On 04/17/2014 12:24 PM, Tristan PILAT wrote:
2014-04-15 18:42 GMT+02:00 Laurent Caron (Mobile) <lca...@unix-scripts.info>
:
On 14 avril 2014 17:57:53 CEST, Tristan PILAT <tristan.pi...@gmail.com>
wrote:
match from any community 64514:888 set nexthop blackhole
Hi,
Make sure you dont accept from any but eg from group customers, make sure
the address *does* belong to your customers space (to avoid a customer
installing a blackhole route on a route you advertise).

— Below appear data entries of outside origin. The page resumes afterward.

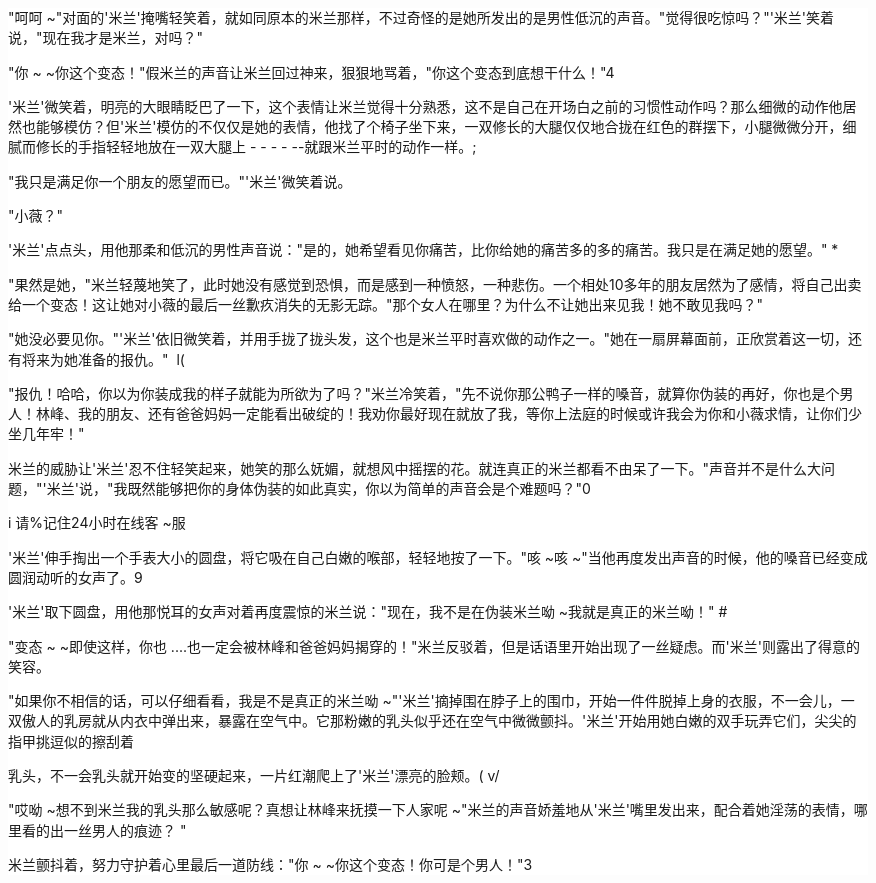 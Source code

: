 
"呵呵 ~"对面的'米兰'掩嘴轻笑着，就如同原本的米兰那样，不过奇怪的是她所发出的是男性低沉的声音。"觉得很吃惊吗？"'米兰'笑着说，"现在我才是米兰，对吗？"



"你 ~ ~你这个变态！"假米兰的声音让米兰回过神来，狠狠地骂着，"你这个变态到底想干什么！"4



'米兰'微笑着，明亮的大眼睛眨巴了一下，这个表情让米兰觉得十分熟悉，这不是自己在开场白之前的习惯性动作吗？那么细微的动作他居然也能够模仿？但'米兰'模仿的不仅仅是她的表情，他找了个椅子坐下来，一双修长的大腿仅仅地合拢在红色的群摆下，小腿微微分开，细腻而修长的手指轻轻地放在一双大腿上 - - - - --就跟米兰平时的动作一样。;



"我只是满足你一个朋友的愿望而已。"'米兰'微笑着说。



"小薇？"



'米兰'点点头，用他那柔和低沉的男性声音说："是的，她希望看见你痛苦，比你给她的痛苦多的多的痛苦。我只是在满足她的愿望。" *



"果然是她，"米兰轻蔑地笑了，此时她没有感觉到恐惧，而是感到一种愤怒，一种悲伤。一个相处10多年的朋友居然为了感情，将自己出卖给一个变态！这让她对小薇的最后一丝歉疚消失的无影无踪。"那个女人在哪里？为什么不让她出来见我！她不敢见我吗？"



"她没必要见你。"'米兰'依旧微笑着，并用手拢了拢头发，这个也是米兰平时喜欢做的动作之一。"她在一扇屏幕面前，正欣赏着这一切，还有将来为她准备的报仇。"  l(



"报仇！哈哈，你以为你装成我的样子就能为所欲为了吗？"米兰冷笑着，"先不说你那公鸭子一样的嗓音，就算你伪装的再好，你也是个男人！林峰、我的朋友、还有爸爸妈妈一定能看出破绽的！我劝你最好现在就放了我，等你上法庭的时候或许我会为你和小薇求情，让你们少坐几年牢！"



米兰的威胁让'米兰'忍不住轻笑起来，她笑的那么妩媚，就想风中摇摆的花。就连真正的米兰都看不由呆了一下。"声音并不是什么大问题，"'米兰'说，"我既然能够把你的身体伪装的如此真实，你以为简单的声音会是个难题吗？"0

i 请%记住24小时在线客 ~服



'米兰'伸手掏出一个手表大小的圆盘，将它吸在自己白嫩的喉部，轻轻地按了一下。"咳 ~咳 ~"当他再度发出声音的时候，他的嗓音已经变成圆润动听的女声了。9



'米兰'取下圆盘，用他那悦耳的女声对着再度震惊的米兰说："现在，我不是在伪装米兰呦 ~我就是真正的米兰呦！" #



"变态 ~ ~即使这样，你也 ....也一定会被林峰和爸爸妈妈揭穿的！"米兰反驳着，但是话语里开始出现了一丝疑虑。而'米兰'则露出了得意的笑容。



"如果你不相信的话，可以仔细看看，我是不是真正的米兰呦 ~"'米兰'摘掉围在脖子上的围巾，开始一件件脱掉上身的衣服，不一会儿，一双傲人的乳房就从内衣中弹出来，暴露在空气中。它那粉嫩的乳头似乎还在空气中微微颤抖。'米兰'开始用她白嫩的双手玩弄它们，尖尖的指甲挑逗似的擦刮着

乳头，不一会乳头就开始变的坚硬起来，一片红潮爬上了'米兰'漂亮的脸颊。( v/



"哎呦 ~想不到米兰我的乳头那么敏感呢？真想让林峰来抚摸一下人家呢 ~"米兰的声音娇羞地从'米兰'嘴里发出来，配合着她淫荡的表情，哪里看的出一丝男人的痕迹？ "



米兰颤抖着，努力守护着心里最后一道防线："你 ~ ~你这个变态！你可是个男人！"3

Make sure you do strip 64514:888 from other peers.
...
And what about the client side ? Which command should he enter if he
wishes
to blackhole ip 1.2.3.4 eg
Is it something like that ? bgpctl network add 1.2.3.4/32 community
64514:888
Exactly.
Hi,
Thanks for your reply ! I just tested this in my lab and it's working like
a charm but only if I set "allow from any inet prefixlen 8 - 32" and this
is annoying.
Is there a way to make this work with "allow from any inet prefixlen 8 -
24" to accept /32 only for the blackhole ?
--
Tristan
like this:
allow from any inet prefixlen 8 - 24
allow from any inet prefixlen 32 community 64514:888